## Work item:
A single number is required: how many lines in the records below contain "ControlFlowTok".

==== Excerpted records ====

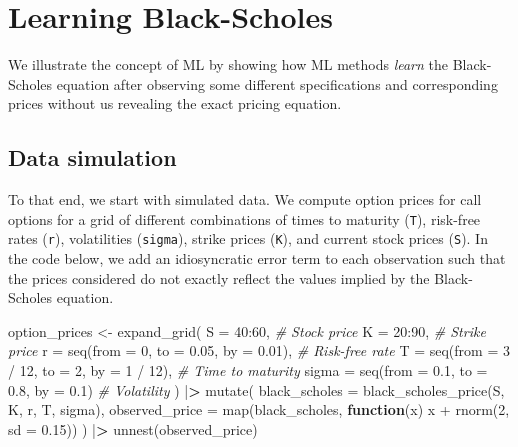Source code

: \documentclass[
]{book}
\newenvironment{Shaded}{\begin{snugshade}}{\end{snugshade}}
\newcommand{\AttributeTok}[1]{\textcolor[rgb]{0.61,0.61,0.61}{#1}}
\newcommand{\CommentTok}[1]{\textcolor[rgb]{0.37,0.37,0.37}{\textit{#1}}}
\newcommand{\ControlFlowTok}[1]{\textcolor[rgb]{0.27,0.27,0.27}{\textbf{#1}}}
\newcommand{\DecValTok}[1]{\textcolor[rgb]{0.06,0.06,0.06}{#1}}
\newcommand{\ErrorTok}[1]{\textcolor[rgb]{0.14,0.14,0.14}{\textbf{#1}}}
\newcommand{\FloatTok}[1]{\textcolor[rgb]{0.06,0.06,0.06}{#1}}
\newcommand{\FunctionTok}[1]{\textcolor[rgb]{0,0,0}{#1}}
\newcommand{\NormalTok}[1]{#1}
\newcommand{\OtherTok}[1]{\textcolor[rgb]{0.37,0.37,0.37}{#1}}
\newcommand{\SpecialCharTok}[1]{\textcolor[rgb]{0,0,0}{#1}}
\begin{document}
\hypertarget{learning-black-scholes}{%
\section{Learning Black-Scholes}\label{learning-black-scholes}}

We illustrate the concept of ML by showing how ML methods \emph{learn} the Black-Scholes equation after observing some different specifications and corresponding prices without us revealing the exact pricing equation.

\hypertarget{data-simulation}{%
\subsection{Data simulation}\label{data-simulation}}

To that end, we start with simulated data. We compute option prices for call options for a grid of different combinations of times to maturity (\texttt{T}), risk-free rates (\texttt{r}), volatilities (\texttt{sigma}), strike prices (\texttt{K}), and current stock prices (\texttt{S}). In the code below, we add an idiosyncratic error term to each observation such that the prices considered do not exactly reflect the values implied by the Black-Scholes equation.

\begin{Shaded}
\begin{Highlighting}[]
\NormalTok{option\_prices }\OtherTok{\textless{}{-}} \FunctionTok{expand\_grid}\NormalTok{(}
  \AttributeTok{S =} \DecValTok{40}\SpecialCharTok{:}\DecValTok{60}\NormalTok{, }\CommentTok{\# Stock price}
  \AttributeTok{K =} \DecValTok{20}\SpecialCharTok{:}\DecValTok{90}\NormalTok{, }\CommentTok{\# Strike price}
  \AttributeTok{r =} \FunctionTok{seq}\NormalTok{(}\AttributeTok{from =} \DecValTok{0}\NormalTok{, }\AttributeTok{to =} \FloatTok{0.05}\NormalTok{, }\AttributeTok{by =} \FloatTok{0.01}\NormalTok{), }\CommentTok{\# Risk{-}free rate}
  \AttributeTok{T =} \FunctionTok{seq}\NormalTok{(}\AttributeTok{from =} \DecValTok{3} \SpecialCharTok{/} \DecValTok{12}\NormalTok{, }\AttributeTok{to =} \DecValTok{2}\NormalTok{, }\AttributeTok{by =} \DecValTok{1} \SpecialCharTok{/} \DecValTok{12}\NormalTok{), }\CommentTok{\# Time to maturity}
  \AttributeTok{sigma =} \FunctionTok{seq}\NormalTok{(}\AttributeTok{from =} \FloatTok{0.1}\NormalTok{, }\AttributeTok{to =} \FloatTok{0.8}\NormalTok{, }\AttributeTok{by =} \FloatTok{0.1}\NormalTok{) }\CommentTok{\# Volatility}
\NormalTok{) }\SpecialCharTok{|}\ErrorTok{\textgreater{}}
  \FunctionTok{mutate}\NormalTok{(}
    \AttributeTok{black\_scholes =} \FunctionTok{black\_scholes\_price}\NormalTok{(S, K, r, T, sigma),}
    \AttributeTok{observed\_price =} \FunctionTok{map}\NormalTok{(black\_scholes, }
                         \ControlFlowTok{function}\NormalTok{(x) x }\SpecialCharTok{+} \FunctionTok{rnorm}\NormalTok{(}\DecValTok{2}\NormalTok{, }\AttributeTok{sd =} \FloatTok{0.15}\NormalTok{))}
\NormalTok{  ) }\SpecialCharTok{|}\ErrorTok{\textgreater{}}
  \FunctionTok{unnest}\NormalTok{(observed\_price)}
\end{Highlighting}
\end{Shaded}
\end{document}
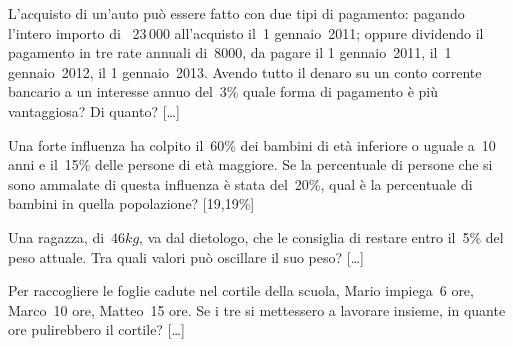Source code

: \begin{multicols}{2}
\begin{esercizio}
\label{ese:3.212}
L'acquisto di un'auto può essere fatto con due tipi di pagamento: pagando
l'intero importo di \officialeuro\ 23\,000 all'acquisto il~1{\textdegree} 
gennaio~2011; oppure
dividendo il pagamento in tre rate annuali di~8000, da pagare il
1{\textdegree} gennaio~2011, il~1{\textdegree} gennaio~2012, il
1{\textdegree} gennaio~2013. Avendo tutto il denaro su un conto
corrente bancario a un interesse annuo del~3\% quale forma di pagamento
è più vantaggiosa? Di quanto? \hfill [\dots]
\end{esercizio}

\begin{esercizio}
\label{ese:3.213}
Una forte influenza ha colpito il~60\% dei bambini di età
inferiore o uguale a~10 anni e il~15\% delle persone di età maggiore.
Se la percentuale di persone che si sono ammalate di questa influenza
è stata del~20\%, qual è la percentuale di bambini in quella
popolazione? \hfill [19,19\%]
\end{esercizio}


\begin{esercizio}
\label{ese:3.215}
 Una ragazza, di~\(46\unit{kg}\), va dal dietologo, che
le consiglia di restare entro il~5\% del peso attuale. Tra
quali valori può oscillare il suo peso? \hfill [\dots]
\end{esercizio}

\begin{esercizio}
\label{ese:3.216}
Per raccogliere le foglie cadute nel cortile
della scuola, Mario impiega~6 ore, Marco~10 ore,
Matteo~15 ore. Se i tre si mettessero a lavorare
insieme, in quante ore pulirebbero il cortile? \hfill [\dots]
\end{esercizio}
% 
\end{multicols}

====

## Output of the task:
2